I have a scenario in which we are connecting apache spark with sql server load data of tables into spark and generate aparquet file from it.
Here is a snippet of my code:
val database = "testdb"
val jdbcDF = (spark.read.format("jdbc")
.option("url", "jdbc:sqlserver://DESKTOP-694SPLH:1433;integratedSecurity=true;databaseName=" database)
.option("dbtable", "employee")
.option("driver", "com.microsoft.sqlserver.jdbc.SQLServerDriver")
.load())
jdbcDF.write.parquet("/tmp/output/people.parquet")
It is working fine in spark shell, but I want to automate this in Windows PowerShell, or a Windows Command Script, (batch file), so that it becomes part of a SQL Server job.
I would appreciate any suggestions, or leads.
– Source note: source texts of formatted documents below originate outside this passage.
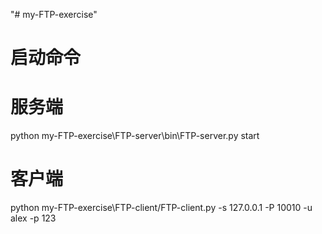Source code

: "# my-FTP-exercise" 

# 启动命令

# 服务端
python my-FTP-exercise\FTP-server\bin\FTP-server.py start

# 客户端
python my-FTP-exercise\FTP-client/FTP-client.py -s 127.0.0.1 -P 10010 -u alex -p 123
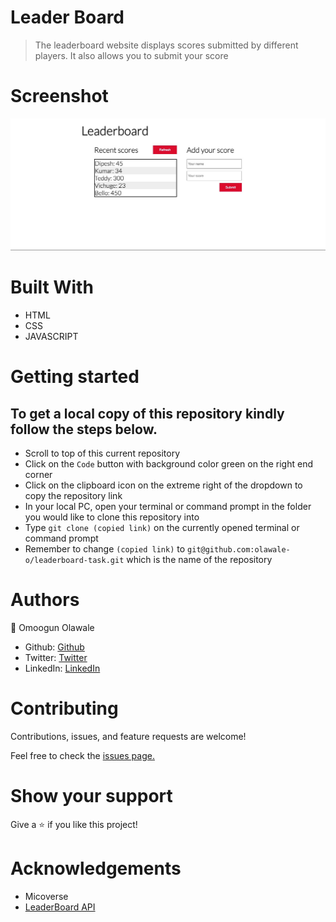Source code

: # Leader Board

> The leaderboard website displays scores submitted by different players. It also allows you to submit your score

# Screenshot
![screenshot](https://github.com/olawale-o/leaderboard-task/blob/final-touch/src/assets/screenshot.png?raw=true")
# Built With

- HTML
- CSS
- JAVASCRIPT

# Getting started

## To get a local copy of this repository kindly follow the steps below.
- Scroll to top of this current repository
- Click on the `Code` button with background color green on the right end corner
- Click on the clipboard icon on the extreme right of the dropdown to copy the repository link
- In your local PC, open your terminal or command prompt in the folder you would like to clone this repository into
- Type `git clone (copied link)` on the currently opened terminal or command prompt
- Remember to change `(copied link)` to `git@github.com:olawale-o/leaderboard-task.git` which is the name of the repository

# Authors

:bust_in_silhouette: Omoogun Olawale

- Github: [Github](https://github.com/olawale-o)
- Twitter: [Twitter](https://twitter.com/ibreaktherules)
- LinkedIn: [LinkedIn](https://www.linkedin.com/in/olawale-omoogun-330a051b1/)


# Contributing
Contributions, issues, and feature requests are welcome!

Feel free to check the [issues page.](https://github.com/olawale-o/leaderboard-task/issues)

# Show your support
Give a :star: if you like this project!

# Acknowledgements
- Micoverse
- [LeaderBoard API](https://www.notion.so/Leaderboard-API-service-24c0c3c116974ac49488d4eb0267ade3)
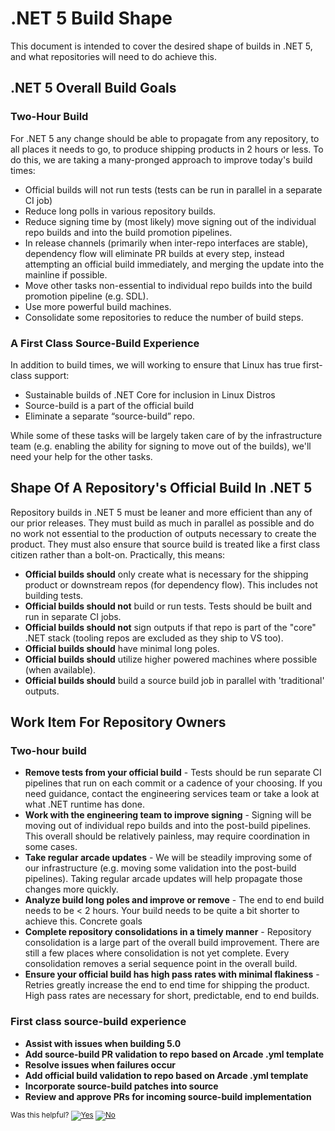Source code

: # .NET 5 Build Shape

This document is intended to cover the desired shape of builds in .NET 5, and what repositories will need to do achieve this.

## .NET 5 Overall Build Goals

### Two-Hour Build

For .NET 5 any change should be able to propagate from any repository, to all places it needs to go, to produce shipping products in 2 hours or less. To do this, we are taking a many-pronged approach to improve today's build times:
- Official builds will not run tests (tests can be run in parallel in a separate CI job)
- Reduce long polls in various repository builds.
- Reduce signing time by (most likely) move signing out of the individual repo builds and into the build promotion pipelines.
- In release channels (primarily when inter-repo interfaces are stable), dependency flow will eliminate PR builds at every step, instead attempting an official build immediately, and merging the update into the mainline if possible.
- Move other tasks non-essential to individual repo builds into the build promotion pipeline (e.g. SDL).
- Use more powerful build machines.
- Consolidate some repositories to reduce the number of build steps.

### A First Class Source-Build Experience

In addition to build times, we will working to ensure that Linux has true first-class support:
- Sustainable builds of .NET Core for inclusion in Linux Distros​
- Source-build is a part of the official build​
- Eliminate a separate “source-build” repo.

While some of these tasks will be largely taken care of by the infrastructure team (e.g. enabling the ability for signing to move out of the builds), we'll need your help for the other tasks.

## Shape Of A Repository's Official Build In .NET 5

Repository builds in .NET 5 must be leaner and more efficient than any of our prior releases. They must build as much in parallel as possible and do no work not essential to the production of outputs necessary to create the product. They must also ensure that source build is treated like a first class citizen rather than a bolt-on. Practically, this means:
- **Official builds should** only create what is necessary for the shipping product or downstream repos (for dependency flow). This includes not building tests.
- **Official builds should not** build or run tests. Tests should be built and run in separate CI jobs.
- **Official builds should not** sign outputs if that repo is part of the "core" .NET stack (tooling repos are excluded as they ship to VS too).
- **Official builds should** have minimal long poles.
- **Official builds should** utilize higher powered machines where possible (when available).
- **Official builds should** build a source build job in parallel with 'traditional' outputs.

## Work Item For Repository Owners

### Two-hour build

- **Remove tests from your official build** - Tests should be run separate CI pipelines that run on each commit or a cadence of your choosing. If you need guidance, contact the engineering services team or take a look at what .NET runtime has done.
- **Work with the engineering team to improve signing** - Signing will be moving out of individual repo builds and into the post-build pipelines. This overall should be relatively painless, may require coordination in some cases.
- **Take regular arcade updates** - We will be steadily improving some of our infrastructure (e.g. moving some validation into the post-build pipelines). Taking regular arcade updates will help propagate those changes more quickly.
- **Analyze build long poles and improve or remove** - The end to end build needs to be < 2 hours. Your build needs to be quite a bit shorter to achieve this. Concrete goals
- **Complete repository consolidations in a timely manner** - Repository consolidation is a large part of the overall build improvement. There are still a few places where consolidation is not yet complete. Every consolidation removes a serial sequence point in the overall build.
- **Ensure your official build has high pass rates with minimal flakiness** - Retries greatly increase the end to end time for shipping the product. High pass rates are necessary for short, predictable, end to end builds.

### First class source-build experience

- **Assist with issues when building 5.0​**
- **Add source-build PR validation to repo based on Arcade .yml template​**
- **Resolve issues when failures occur​**
- **Add official build validation to repo based on Arcade .yml template​**
- **Incorporate source-build patches into source​**
- **Review and approve PRs for incoming source-build implementation​**


<!-- Begin Generated Content: Doc Feedback -->
<sub>Was this helpful? [![Yes](https://helix.dot.net/f/ip/5?p=Documentation%5CNet5Builds.md)](https://helix.dot.net/f/p/5?p=Documentation%5CNet5Builds.md) [![No](https://helix.dot.net/f/in)](https://helix.dot.net/f/n/5?p=Documentation%5CNet5Builds.md)</sub>
<!-- End Generated Content-->
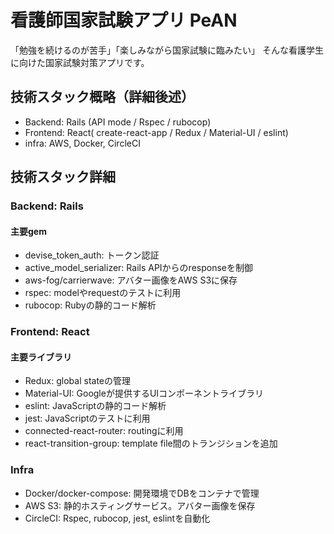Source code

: # 看護師国家試験アプリ PeAN
「勉強を続けるのが苦手」「楽しみながら国家試験に臨みたい」
そんな看護学生に向けた国家試験対策アプリです。

## 技術スタック概略（詳細後述）
- Backend: Rails (API mode / Rspec / rubocop)
- Frontend: React( create-react-app / Redux / Material-UI / eslint)
- infra: AWS, Docker, CircleCI

## 技術スタック詳細
### Backend: Rails
#### 主要gem
- devise_token_auth: トークン認証
- active_model_serializer: Rails APIからのresponseを制御
- aws-fog/carrierwave: アバター画像をAWS S3に保存
- rspec: modelやrequestのテストに利用
- rubocop: Rubyの静的コード解析

### Frontend: React
#### 主要ライブラリ
- Redux: global stateの管理
- Material-UI: Googleが提供するUIコンポーネントライブラリ
- eslint: JavaScriptの静的コード解析
- jest: JavaScriptのテストに利用
- connected-react-router: routingに利用
- react-transition-group: template file間のトランジションを追加

### Infra
- Docker/docker-compose: 開発環境でDBをコンテナで管理
- AWS S3: 静的ホスティングサービス。アバター画像を保存
- CircleCI: Rspec, rubocop, jest, eslintを自動化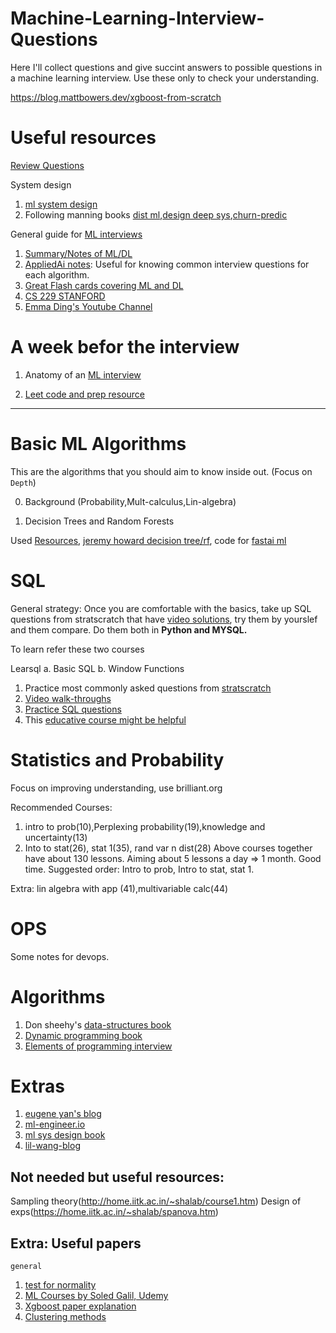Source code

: # Machine-Learning-Interview-Questions
Here I'll collect questions and give succint answers to possible questions in a machine learning interview. Use these only to check your understanding.

https://blog.mattbowers.dev/xgboost-from-scratch
# Useful resources

[Review Questions](https://youssefraafat57.medium.com/deep-learning-interview-questions-answers-439163d3fc02)

System design 

1. [ml system design](http://patrickhalina.com/posts/ml-systems-design-interview-guide/#concepts-and-background)
2. Following manning books [dist ml](https://www.manning.com/books/distributed-machine-learning-patterns),[design deep sys](https://www.manning.com/books/designing-deep-learning-systems),[churn-predic](https://www.manning.com/books/fighting-churn-with-data)

General guide for [ML interviews](https://www.yuan-meng.com/posts/newgrads/#resourcespreparation-for-ml-ds)

1. [Summary/Notes of ML/DL](https://stanford.edu/~shervine/teaching/cs-229/)
2. [AppliedAi notes](https://github.com/raveendarv/AppliedAiCourse-AssignmentAndNotes): Useful for knowing common interview questions for each algorithm.
3. [Great Flash cards covering ML and DL](https://github.com/b7leung/MLE-Flashcards)
4. [CS 229 STANFORD](https://cs229.stanford.edu/syllabus-summer2019.html)
5. [Emma Ding's Youtube Channel](https://www.youtube.com/@DataInterviewPro)

# A week befor the interview

1. Anatomy of an [ML interview](https://pub.towardsai.net/4-types-of-machine-learning-interview-questions-for-data-scientists-and-machine-learning-engineers-b8135805ce1b)

2. [Leet code and prep resource](https://www.teamblind.com/post/7-onsites-7-offers-aAFTykAD)

--------
# Basic ML Algorithms

This are the algorithms that you should aim to know inside out. (Focus on `Depth`)

0. Background (Probability,Mult-calculus,Lin-algebra)


1. Decision Trees and Random Forests

Used [Resources](https://github.com/parrt/msds621), [jeremy howard decision tree/rf](https://course18.fast.ai/ml.html), code for [fastai ml](https://github.com/Giffy/AI_fast.ai/tree/master/Machine%20Learning)


# SQL
General strategy: Once you are comfortable with the basics, take up SQL questions from stratscratch that have [video solutions](https://www.youtube.com/watch?v=GeJUvdkJKEc&list=PLv6MQO1Zzdmq5w4YkdkWyW8AaWatSQ0kX), try them by yourslef and them compare. Do them both in **Python and MYSQL.**

To learn refer these two courses

Learsql a. Basic SQL b. Window Functions

1. Practice most commonly asked questions from [stratscratch](https://platform.stratascratch.com/coding?code_type=3)
2. [Video walk-throughs](https://www.youtube.com/watch?v=GeJUvdkJKEc&list=PLv6MQO1Zzdmq5w4YkdkWyW8AaWatSQ0kX)
3. [Practice SQL questions](https://www.interviewquery.com/questions?searchQuery=&searchQuestionTag=&searchCompany=&ordering=Recommended&pageSize=50&page=0&tags=Pandas&tags=SQL&tags=R&tags=Database+Design&extraFilters=Popular)
4. This [educative course might be helpful](https://www.educative.io/module/JZmo10C1K3V0gqV0w/10370001/5844917766586368)

# Statistics and Probability

Focus on improving understanding, use brilliant.org

Recommended Courses:
1. intro to prob(10),Perplexing probability(19),knowledge and uncertainty(13)
2. Into to stat(26), stat 1(35), rand var n dist(28)
Above courses together have about 130 lessons. Aiming about 5 lessons a day => 1 month. Good time.
Suggested order: Intro to prob, Intro to stat, stat 1.

Extra: lin algebra with app (41),multivariable calc(44)

# OPS

Some notes for devops.

# Algorithms

1. Don sheehy's [data-structures book](https://donsheehy.github.io/datastructures/)
2. [Dynamic programming book](https://www.amazon.com/Programming-Interview-Problems-Dynamic-solutions/dp/B08MSQ3S7V)
3. [Elements of programming interview](https://www.amazon.com/Elements-Programming-Interviews-Python-Insiders/dp/1537713949/ref=pd_lpo_2?pd_rd_w=GCBbO&content-id=amzn1.sym.116f529c-aa4d-4763-b2b6-4d614ec7dc00&pf_rd_p=116f529c-aa4d-4763-b2b6-4d614ec7dc00&pf_rd_r=BZ6P460JF6V4BASYEWK3&pd_rd_wg=Bjs23&pd_rd_r=7d67fdab-40d1-4504-9337-712884f8411a&pd_rd_i=1537713949&psc=1)

# Extras

1. [eugene yan's blog](https://applyingml.com/)
2. [ml-engineer.io](https://github.com/khangich/machine-learning-interview)
3. [ml sys design book](https://www.amazon.com/Machine-Learning-System-Design-Interview/dp/1736049127/ref=sr_1_4?keywords=machine+learning+system+design&qid=1683245579&s=books&sprefix=machine+%2Cstripbooks%2C120&sr=1-4)
4. [lil-wang-blog](https://lilianweng.github.io/archives/)

## Not needed but useful resources:

Sampling theory(http://home.iitk.ac.in/~shalab/course1.htm)
Design of exps(https://home.iitk.ac.in/~shalab/spanova.htm)

## Extra: Useful papers

`general`
1. [test for normality](https://towardsdatascience.com/6-ways-to-test-for-a-normal-distribution-which-one-to-use-9dcf47d8fa93)
2. [ML Courses by Soled Galil, Udemy](https://www.udemy.com/course/feature-selection-for-machine-learning/)
3. [Xgboost paper explanation](https://www.youtube.com/watch?v=OtD8wVaFm6E&list=PLblh5JKOoLULU0irPgs1SnKO6wqVjKUsQ&index=1)
4. [Clustering methods](https://www.coursera.org/learn/ml-clustering-and-retrieval/home/week/4)




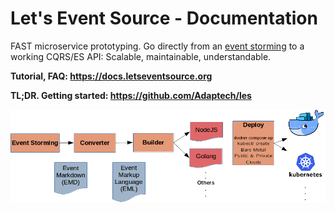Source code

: # Let's Event Source - Documentation

FAST microservice prototyping. Go directly from an [event storming](http://ziobrando.blogspot.ca/2013/11/introducing-event-storming.html) to a working CQRS/ES API: Scalable, maintainable, understandable.

**Tutorial, FAQ: https://docs.letseventsource.org**

**TL;DR. Getting started: https://github.com/Adaptech/les**

![lester-architecture](LESTER-stack-diagram.png)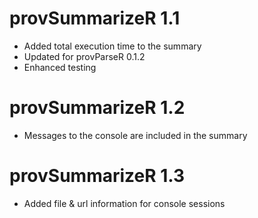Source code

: # provSummarizeR 1.1

* Added total execution time to the summary
* Updated for provParseR 0.1.2
* Enhanced testing

# provSummarizeR 1.2

* Messages to the console are included in the summary

# provSummarizeR 1.3
* Added file & url information for console sessions
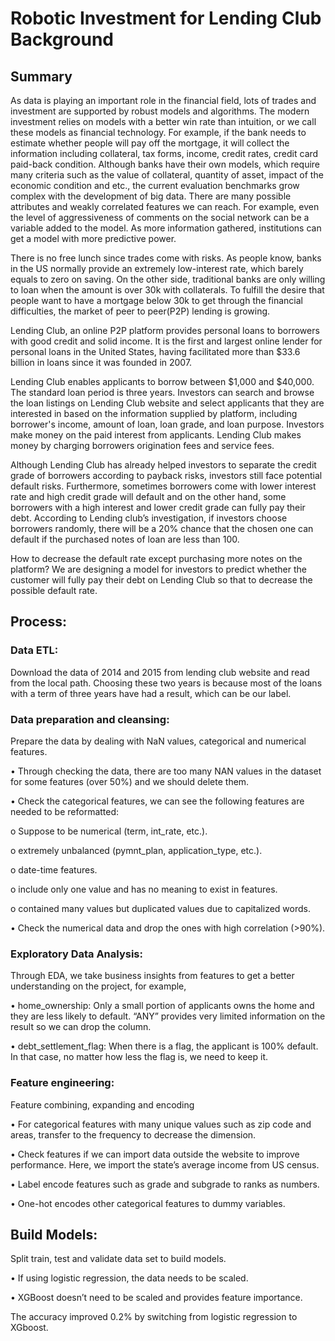 # Robotic Investment for Lending Club Background 

                                    
## Summary
As data is playing an important role in the financial field, lots of trades and investment are supported by robust models and algorithms. The modern investment relies on models with a better win rate than intuition, or we call these models as financial technology. For example, if the bank needs to estimate whether people will pay off the mortgage, it will collect the information including collateral, tax forms, income, credit rates, credit card paid-back condition. Although banks have their own models, which require many criteria such as the value of collateral, quantity of asset, impact of the economic condition and etc., the current evaluation benchmarks grow complex with the development of big data. There are many possible attributes and weakly correlated features we can reach. For example, even the level of aggressiveness of comments on the social network can be a variable added to the model. As more information gathered, institutions can get a model with more predictive power.

There is no free lunch since trades come with risks. As people know, banks in the US normally provide an extremely low-interest rate, which barely equals to zero on saving. On the other side, traditional banks are only willing to loan when the amount is over 30k with collaterals. To fulfill the desire that people want to have a mortgage below 30k to get through the financial difficulties, the market of peer to peer(P2P) lending is growing.

Lending Club, an online P2P platform provides personal loans to borrowers with good credit and solid income. It is the first and largest online lender for personal loans in the United States, having facilitated more than $33.6 billion in loans since it was founded in 2007.

Lending Club enables applicants to borrow between $1,000 and $40,000. The standard loan period is three years. Investors can search and browse the loan listings on Lending Club website and select applicants that they are interested in based on the information supplied by platform, including borrower's income, amount of loan, loan grade, and loan purpose. Investors make money on the paid interest from applicants. Lending Club makes money by charging borrowers origination fees and service fees.

Although Lending Club has already helped investors to separate the credit grade of borrowers according to payback risks, investors still face potential default risks. Furthermore, sometimes borrowers come with lower interest rate and high credit grade will default and on the other hand, some borrowers with a high interest and lower credit grade can fully pay their debt. According to Lending club’s investigation, if investors choose borrowers randomly, there will be a 20% chance that the chosen one can default if the purchased notes of loan are less than 100. 

How to decrease the default rate except purchasing more notes on the platform? We are designing a model for investors to predict whether the customer will fully pay their debt on Lending Club so that to decrease the possible default rate. 



## Process:

### Data ETL: 
Download the data of 2014 and 2015 from lending club website and read from the local path. Choosing these two years is because most of the loans with a term of three years have had a result, which can be our label. 



### Data preparation and cleansing: 
Prepare the data by dealing with NaN values, categorical and numerical features. 

•	Through checking the data, there are too many NAN values in the dataset for some features (over 50%) and we should delete them. 

•	Check the categorical features, we can see the following features are needed to be reformatted:


  o	Suppose to be numerical (term, int_rate, etc.). 

  o	extremely unbalanced (pymnt_plan, application_type, etc.).

  o	date-time features.

  o	include only one value and has no meaning to exist in features.

  o	contained many values but duplicated values due to capitalized words.


•	Check the numerical data and drop the ones with high correlation (>90%).



### Exploratory Data Analysis: 
Through EDA, we take business insights from features to get a better understanding on the project, for example,

•	home_ownership: Only a small portion of applicants owns the home and they are less likely to default. “ANY” provides very limited information on the result so we can drop the column. 

•	debt_settlement_flag: When there is a flag, the applicant is 100% default. In that case, no matter how less the flag is, we need to keep it. 



### Feature engineering: 
Feature combining, expanding and encoding

•	For categorical features with many unique values such as zip code and areas, transfer to the frequency to decrease the dimension.

•	Check features if we can import data outside the website to improve performance. Here, we import the state’s average income from US census.

•	Label encode features such as grade and subgrade to ranks as numbers.

•	One-hot encodes other categorical features to dummy variables.




## Build Models:
Split train, test and validate data set to build models. 

•	If using logistic regression, the data needs to be scaled. 

•	XGBoost doesn’t need to be scaled and provides feature importance.

The accuracy improved 0.2% by switching from logistic regression to XGboost.  







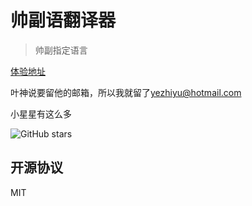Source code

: # 帅副语翻译器

> 帅副指定语言

[体验地址](https://ivanlulyf.github.io/GodLang)

叶神说要留他的邮箱，所以我就留了[yezhiyu@hotmail.com](yezhiyu@hotmail.com)

小星星有这么多

![GitHub stars](https://img.shields.io/github/stars/IvanLuLyf/GodLang.svg?style=social)

## 开源协议

MIT
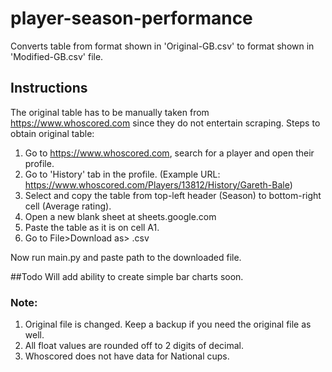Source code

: # player-season-performance

Converts table from format shown in 'Original-GB.csv' to format shown in 'Modified-GB.csv' file.

## Instructions
The original table has to be manually taken from https://www.whoscored.com since they do not entertain scraping.
Steps to obtain original table:
1. Go to https://www.whoscored.com, search for a player and open their profile.
2. Go to 'History' tab in the profile. (Example URL: https://www.whoscored.com/Players/13812/History/Gareth-Bale)
3. Select and copy the table from top-left header (Season) to bottom-right cell (Average rating).
4. Open a new blank sheet at sheets.google.com
5. Paste the table as it is on cell A1.
6. Go to File>Download as> .csv

Now run main.py and paste path to the downloaded file.

##Todo
Will add ability to create simple bar charts soon.

### Note:
1. Original file is changed. Keep a backup if you need the original file as well.
2. All float values are rounded off to 2 digits of decimal.
3. Whoscored does not have data for National cups.
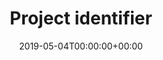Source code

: ---
title: 'Project identifier'
field: 'cg.identifier.project'
slug: 'cg-identifier-project'
description: 'Project identifier.'
required: False
policy: 'Free text.'
date: '2019-05-04T00:00:00+00:00'
---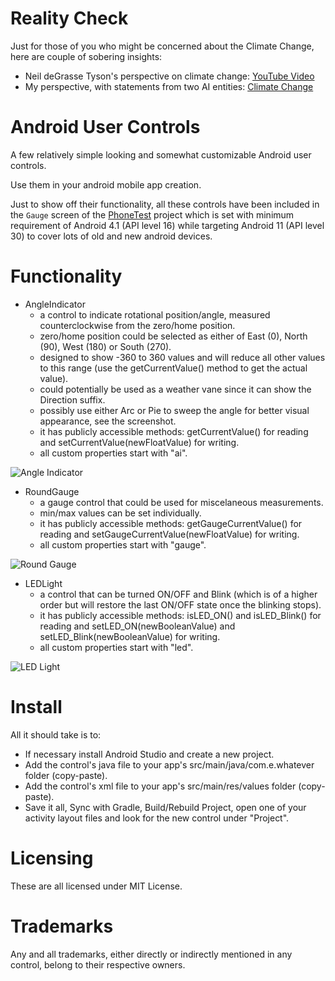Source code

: # Reality Check
Just for those of you who might be concerned about the Climate Change, here are couple of sobering insights:
- Neil deGrasse Tyson's perspective on climate change: [YouTube Video](https://www.youtube.com/watch?v=tRA2SfSk2Tc)
- My perspective, with statements from two AI entities: [Climate Change](https://githubdragonfly.github.io/viewers/templates/Climate%20Change.txt)

# Android User Controls
A few relatively simple looking and somewhat customizable Android user controls.

Use them in your android mobile app creation.

Just to show off their functionality, all these controls have been included in the `Gauge` screen of the [PhoneTest](https://github.com/GitHubDragonFly/PhoneTest) project which is set with minimum requirement of Android 4.1 (API level 16) while targeting Android 11 (API level 30) to cover lots of old and new android devices.

# Functionality
- AngleIndicator
  - a control to indicate rotational position/angle, measured counterclockwise from the zero/home position.
  - zero/home position could be selected as either of East (0), North (90), West (180) or South (270).
  - designed to show -360 to 360 values and will reduce all other values to this range (use the getCurrentValue() method to get the actual value).
  - could potentially be used as a weather vane since it can show the Direction suffix.
  - possibly use either Arc or Pie to sweep the angle for better visual appearance, see the screenshot.
  - it has publicly accessible methods: getCurrentValue() for reading and setCurrentValue(newFloatValue) for writing.
  - all custom properties start with "ai".

![Angle Indicator](Angle%20Indicator/AngleIndicator.png?raw=true)

- RoundGauge
  - a gauge control that could be used for miscelaneous measurements.
  - min/max values can be set individually.
  - it has publicly accessible methods: getGaugeCurrentValue() for reading and setGaugeCurrentValue(newFloatValue) for writing.
  - all custom properties start with "gauge".

![Round Gauge](Round%20Gauge/RoundGauge.png?raw=true)

- LEDLight
  - a control that can be turned ON/OFF and Blink (which is of a higher order but will restore the last ON/OFF state once the blinking stops).
  - it has publicly accessible methods: isLED_ON() and isLED_Blink() for reading and setLED_ON(newBooleanValue) and setLED_Blink(newBooleanValue) for writing.
  - all custom properties start with "led".

![LED Light](LED%20Light/LEDLight.png?raw=true)

# Install

All it should take is to:

- If necessary install Android Studio and create a new project.
- Add the control's java file to your app's src/main/java/com.e.whatever folder (copy-paste).
- Add the control's xml file to your app's src/main/res/values folder (copy-paste).
- Save it all, Sync with Gradle, Build/Rebuild Project, open one of your activity layout files and look for the new control under "Project".

# Licensing
These are all licensed under MIT License.

# Trademarks
Any and all trademarks, either directly or indirectly mentioned in any control, belong to their respective owners.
CodePudding user response:
Have been able to do it myself i will list down the steps anyone can get help from it.
- put your code spark-shell code into into a scala file , program or scala app.
- build the spark scala app using SBT or Maven with Spark dependencies.
- once you are successfully able to compile and run your spark scala app.
- Package or Assemble you Scala app into a jar file , Assembly will make a fat jar file , i used Assembly.
- use spark-submit to call the jar file of your Spark App in a windows batch file this will automate your Spark code.